***** Exercise materials

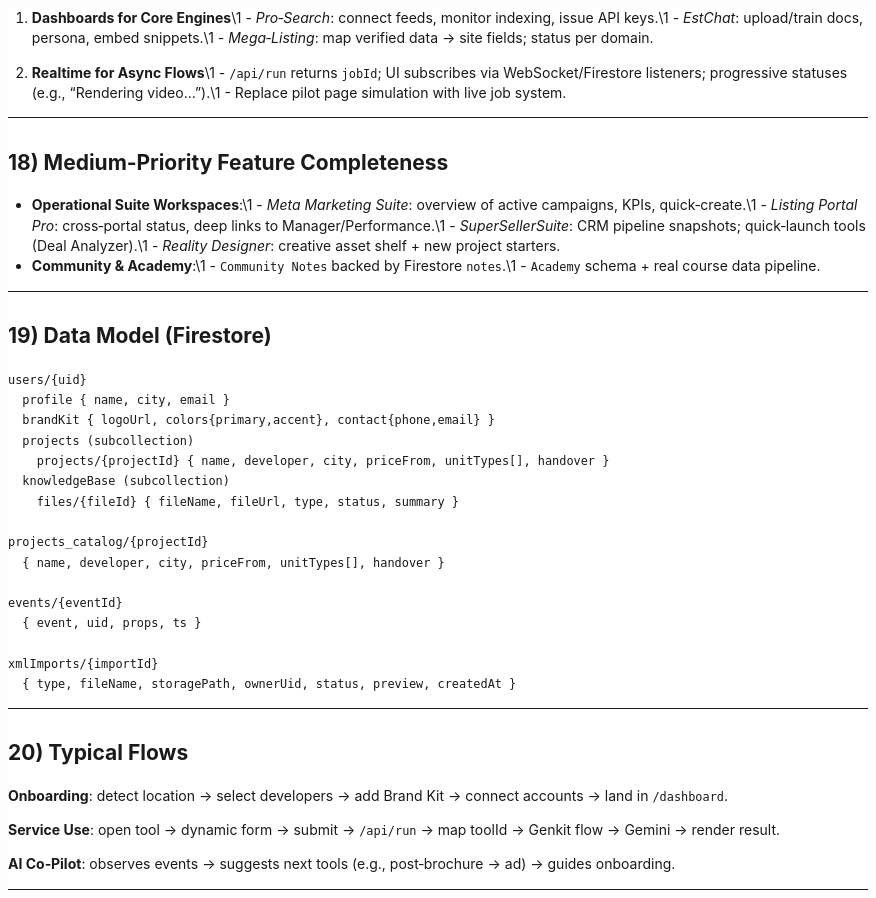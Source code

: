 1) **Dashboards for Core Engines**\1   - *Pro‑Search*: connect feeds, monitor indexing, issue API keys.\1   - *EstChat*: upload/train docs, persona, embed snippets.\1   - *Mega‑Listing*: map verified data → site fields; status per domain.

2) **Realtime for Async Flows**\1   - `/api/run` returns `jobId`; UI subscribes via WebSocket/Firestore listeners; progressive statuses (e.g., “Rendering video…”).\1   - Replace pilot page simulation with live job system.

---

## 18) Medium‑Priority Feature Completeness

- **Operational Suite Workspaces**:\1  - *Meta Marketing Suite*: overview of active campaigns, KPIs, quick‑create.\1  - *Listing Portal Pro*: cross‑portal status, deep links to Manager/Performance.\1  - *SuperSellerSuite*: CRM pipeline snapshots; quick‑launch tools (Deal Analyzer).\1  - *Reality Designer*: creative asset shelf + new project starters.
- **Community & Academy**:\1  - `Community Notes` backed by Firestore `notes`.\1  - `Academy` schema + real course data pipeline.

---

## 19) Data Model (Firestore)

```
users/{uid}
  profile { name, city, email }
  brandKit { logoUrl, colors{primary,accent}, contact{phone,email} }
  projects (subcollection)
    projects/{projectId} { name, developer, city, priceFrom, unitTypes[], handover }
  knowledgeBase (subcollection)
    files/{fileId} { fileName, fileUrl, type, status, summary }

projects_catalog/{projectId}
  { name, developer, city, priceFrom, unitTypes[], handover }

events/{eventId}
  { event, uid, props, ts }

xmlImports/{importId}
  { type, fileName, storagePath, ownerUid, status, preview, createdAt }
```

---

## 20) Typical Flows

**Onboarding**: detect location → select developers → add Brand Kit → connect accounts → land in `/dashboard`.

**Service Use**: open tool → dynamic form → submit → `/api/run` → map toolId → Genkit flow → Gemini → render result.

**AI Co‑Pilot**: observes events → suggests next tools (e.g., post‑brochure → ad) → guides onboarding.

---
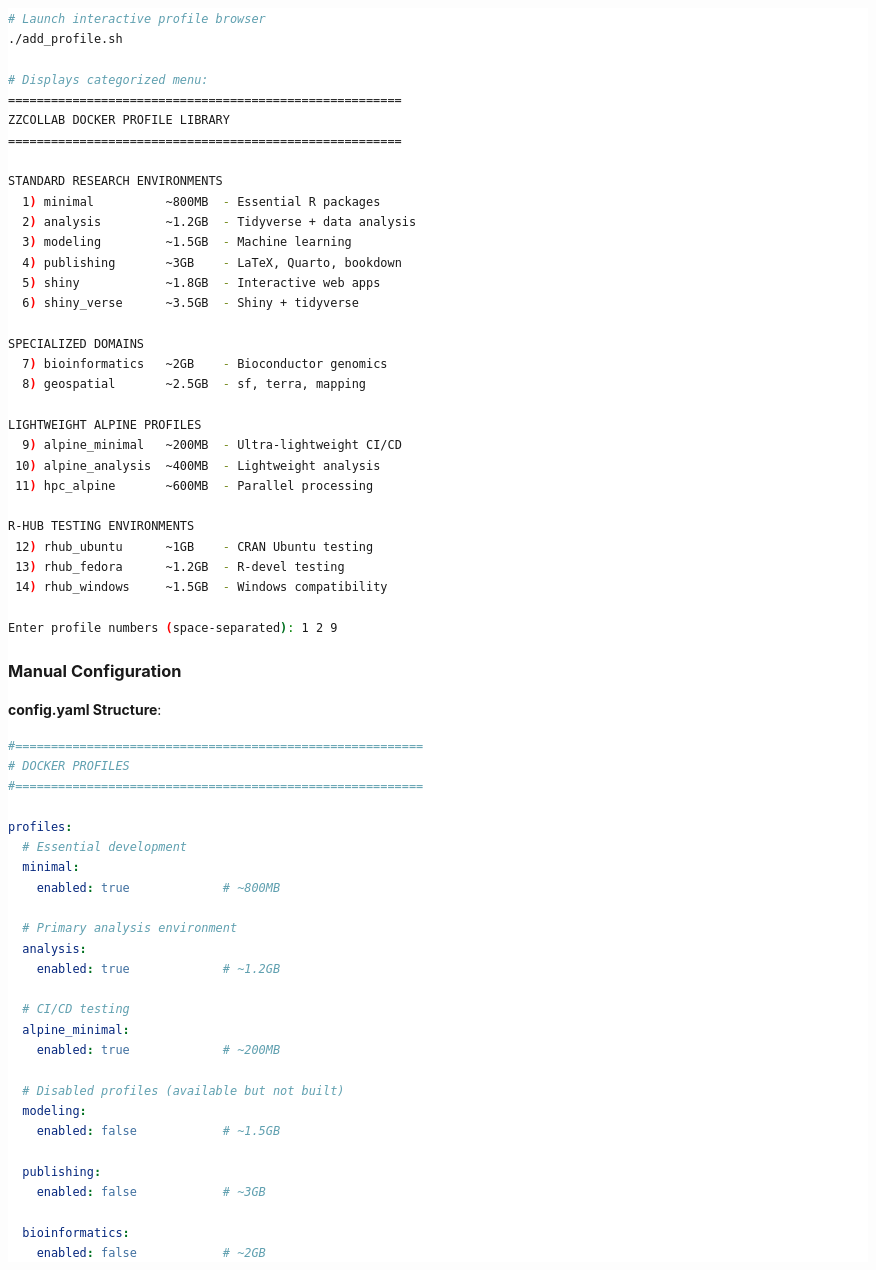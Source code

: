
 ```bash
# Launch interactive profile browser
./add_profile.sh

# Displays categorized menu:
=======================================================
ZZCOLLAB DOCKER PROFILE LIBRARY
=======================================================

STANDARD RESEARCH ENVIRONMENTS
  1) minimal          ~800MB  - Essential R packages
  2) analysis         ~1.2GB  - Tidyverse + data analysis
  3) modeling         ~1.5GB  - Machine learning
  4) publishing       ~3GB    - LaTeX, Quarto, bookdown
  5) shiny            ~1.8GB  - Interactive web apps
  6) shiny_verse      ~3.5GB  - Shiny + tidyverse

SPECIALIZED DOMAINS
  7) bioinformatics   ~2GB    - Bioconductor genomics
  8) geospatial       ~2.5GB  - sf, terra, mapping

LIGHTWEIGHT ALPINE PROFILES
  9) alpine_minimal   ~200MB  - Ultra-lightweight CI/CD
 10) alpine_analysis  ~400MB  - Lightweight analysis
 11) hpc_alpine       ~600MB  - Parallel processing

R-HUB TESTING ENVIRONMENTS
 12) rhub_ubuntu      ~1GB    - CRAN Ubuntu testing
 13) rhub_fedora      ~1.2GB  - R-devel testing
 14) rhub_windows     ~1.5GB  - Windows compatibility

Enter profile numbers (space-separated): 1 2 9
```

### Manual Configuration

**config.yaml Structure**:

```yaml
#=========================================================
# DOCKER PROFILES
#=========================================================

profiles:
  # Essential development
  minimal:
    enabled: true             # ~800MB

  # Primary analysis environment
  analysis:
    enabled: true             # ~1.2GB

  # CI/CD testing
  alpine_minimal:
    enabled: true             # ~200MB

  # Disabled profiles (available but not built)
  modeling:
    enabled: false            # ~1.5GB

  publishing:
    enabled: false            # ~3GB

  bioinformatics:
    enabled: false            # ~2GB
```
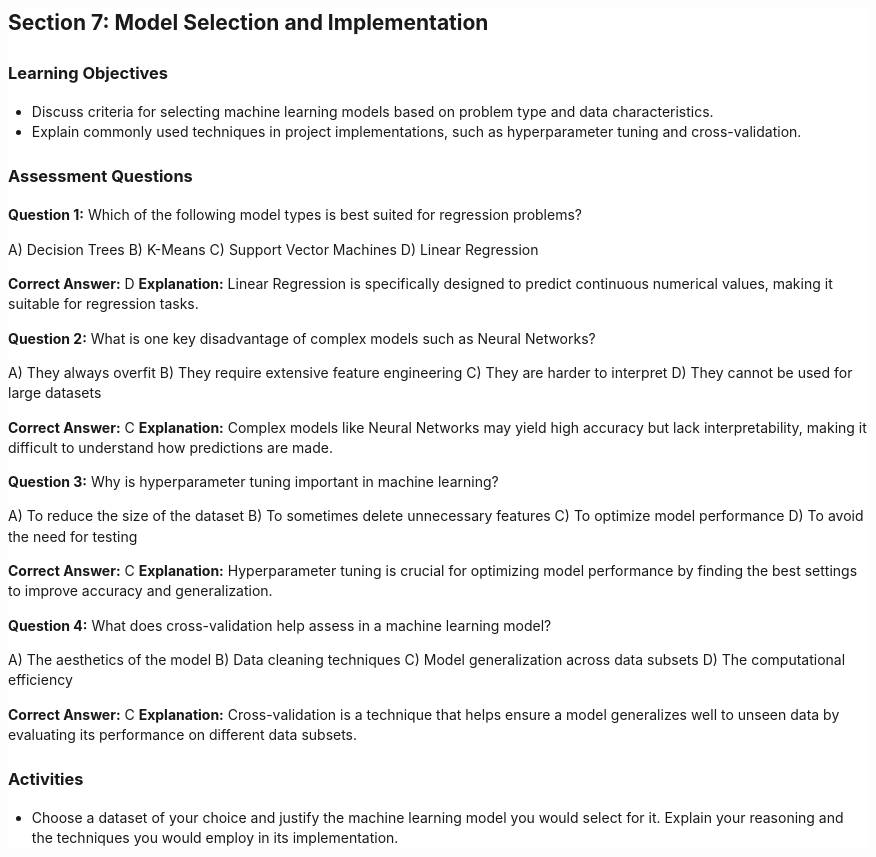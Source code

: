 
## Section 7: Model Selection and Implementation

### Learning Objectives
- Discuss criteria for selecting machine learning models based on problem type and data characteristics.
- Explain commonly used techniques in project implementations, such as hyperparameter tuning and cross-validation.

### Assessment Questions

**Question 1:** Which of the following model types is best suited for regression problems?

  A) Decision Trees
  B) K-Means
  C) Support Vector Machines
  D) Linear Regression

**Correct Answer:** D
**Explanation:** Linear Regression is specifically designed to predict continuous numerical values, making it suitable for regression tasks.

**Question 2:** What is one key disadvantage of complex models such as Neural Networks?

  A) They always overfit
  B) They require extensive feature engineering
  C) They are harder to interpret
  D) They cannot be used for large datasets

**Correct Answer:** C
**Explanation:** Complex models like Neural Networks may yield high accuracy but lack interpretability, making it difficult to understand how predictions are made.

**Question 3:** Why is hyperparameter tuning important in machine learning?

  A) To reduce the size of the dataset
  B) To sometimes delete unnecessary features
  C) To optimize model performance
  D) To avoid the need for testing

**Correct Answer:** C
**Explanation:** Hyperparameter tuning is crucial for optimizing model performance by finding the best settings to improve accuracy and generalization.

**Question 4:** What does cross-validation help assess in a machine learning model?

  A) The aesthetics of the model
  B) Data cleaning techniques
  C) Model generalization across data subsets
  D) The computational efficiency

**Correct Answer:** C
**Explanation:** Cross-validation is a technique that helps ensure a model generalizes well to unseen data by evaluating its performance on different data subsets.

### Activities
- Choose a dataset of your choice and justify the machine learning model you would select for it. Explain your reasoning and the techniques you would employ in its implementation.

**********

What to work on: A word-for-word retyping of the material above is expected, without pictures.

Output for this exercise:
Source code

: 1) **Dashboards for Core Engines**\1   - *Pro‑Search*: connect feeds, monitor indexing, issue API keys.\1   - *EstChat*: upload/train docs, persona, embed snippets.\1   - *Mega‑Listing*: map verified data → site fields; status per domain.

2) **Realtime for Async Flows**\1   - `/api/run` returns `jobId`; UI subscribes via WebSocket/Firestore listeners; progressive statuses (e.g., “Rendering video…”).\1   - Replace pilot page simulation with live job system.

---

## 18) Medium‑Priority Feature Completeness

- **Operational Suite Workspaces**:\1  - *Meta Marketing Suite*: overview of active campaigns, KPIs, quick‑create.\1  - *Listing Portal Pro*: cross‑portal status, deep links to Manager/Performance.\1  - *SuperSellerSuite*: CRM pipeline snapshots; quick‑launch tools (Deal Analyzer).\1  - *Reality Designer*: creative asset shelf + new project starters.
- **Community & Academy**:\1  - `Community Notes` backed by Firestore `notes`.\1  - `Academy` schema + real course data pipeline.

---

## 19) Data Model (Firestore)

```
users/{uid}
  profile { name, city, email }
  brandKit { logoUrl, colors{primary,accent}, contact{phone,email} }
  projects (subcollection)
    projects/{projectId} { name, developer, city, priceFrom, unitTypes[], handover }
  knowledgeBase (subcollection)
    files/{fileId} { fileName, fileUrl, type, status, summary }

projects_catalog/{projectId}
  { name, developer, city, priceFrom, unitTypes[], handover }

events/{eventId}
  { event, uid, props, ts }

xmlImports/{importId}
  { type, fileName, storagePath, ownerUid, status, preview, createdAt }
```

---

## 20) Typical Flows

**Onboarding**: detect location → select developers → add Brand Kit → connect accounts → land in `/dashboard`.

**Service Use**: open tool → dynamic form → submit → `/api/run` → map toolId → Genkit flow → Gemini → render result.

**AI Co‑Pilot**: observes events → suggests next tools (e.g., post‑brochure → ad) → guides onboarding.

---
Source code

:
 ```bash
# Launch interactive profile browser
./add_profile.sh

# Displays categorized menu:
=======================================================
ZZCOLLAB DOCKER PROFILE LIBRARY
=======================================================

STANDARD RESEARCH ENVIRONMENTS
  1) minimal          ~800MB  - Essential R packages
  2) analysis         ~1.2GB  - Tidyverse + data analysis
  3) modeling         ~1.5GB  - Machine learning
  4) publishing       ~3GB    - LaTeX, Quarto, bookdown
  5) shiny            ~1.8GB  - Interactive web apps
  6) shiny_verse      ~3.5GB  - Shiny + tidyverse

SPECIALIZED DOMAINS
  7) bioinformatics   ~2GB    - Bioconductor genomics
  8) geospatial       ~2.5GB  - sf, terra, mapping

LIGHTWEIGHT ALPINE PROFILES
  9) alpine_minimal   ~200MB  - Ultra-lightweight CI/CD
 10) alpine_analysis  ~400MB  - Lightweight analysis
 11) hpc_alpine       ~600MB  - Parallel processing

R-HUB TESTING ENVIRONMENTS
 12) rhub_ubuntu      ~1GB    - CRAN Ubuntu testing
 13) rhub_fedora      ~1.2GB  - R-devel testing
 14) rhub_windows     ~1.5GB  - Windows compatibility

Enter profile numbers (space-separated): 1 2 9
```

### Manual Configuration

**config.yaml Structure**:

```yaml
#=========================================================
# DOCKER PROFILES
#=========================================================

profiles:
  # Essential development
  minimal:
    enabled: true             # ~800MB

  # Primary analysis environment
  analysis:
    enabled: true             # ~1.2GB

  # CI/CD testing
  alpine_minimal:
    enabled: true             # ~200MB

  # Disabled profiles (available but not built)
  modeling:
    enabled: false            # ~1.5GB

  publishing:
    enabled: false            # ~3GB

  bioinformatics:
    enabled: false            # ~2GB
```
Source code

: 
## Section 7: Model Selection and Implementation

### Learning Objectives
- Discuss criteria for selecting machine learning models based on problem type and data characteristics.
- Explain commonly used techniques in project implementations, such as hyperparameter tuning and cross-validation.

### Assessment Questions

**Question 1:** Which of the following model types is best suited for regression problems?

  A) Decision Trees
  B) K-Means
  C) Support Vector Machines
  D) Linear Regression

**Correct Answer:** D
**Explanation:** Linear Regression is specifically designed to predict continuous numerical values, making it suitable for regression tasks.

**Question 2:** What is one key disadvantage of complex models such as Neural Networks?

  A) They always overfit
  B) They require extensive feature engineering
  C) They are harder to interpret
  D) They cannot be used for large datasets

**Correct Answer:** C
**Explanation:** Complex models like Neural Networks may yield high accuracy but lack interpretability, making it difficult to understand how predictions are made.

**Question 3:** Why is hyperparameter tuning important in machine learning?

  A) To reduce the size of the dataset
  B) To sometimes delete unnecessary features
  C) To optimize model performance
  D) To avoid the need for testing

**Correct Answer:** C
**Explanation:** Hyperparameter tuning is crucial for optimizing model performance by finding the best settings to improve accuracy and generalization.

**Question 4:** What does cross-validation help assess in a machine learning model?

  A) The aesthetics of the model
  B) Data cleaning techniques
  C) Model generalization across data subsets
  D) The computational efficiency

**Correct Answer:** C
**Explanation:** Cross-validation is a technique that helps ensure a model generalizes well to unseen data by evaluating its performance on different data subsets.

### Activities
- Choose a dataset of your choice and justify the machine learning model you would select for it. Explain your reasoning and the techniques you would employ in its implementation.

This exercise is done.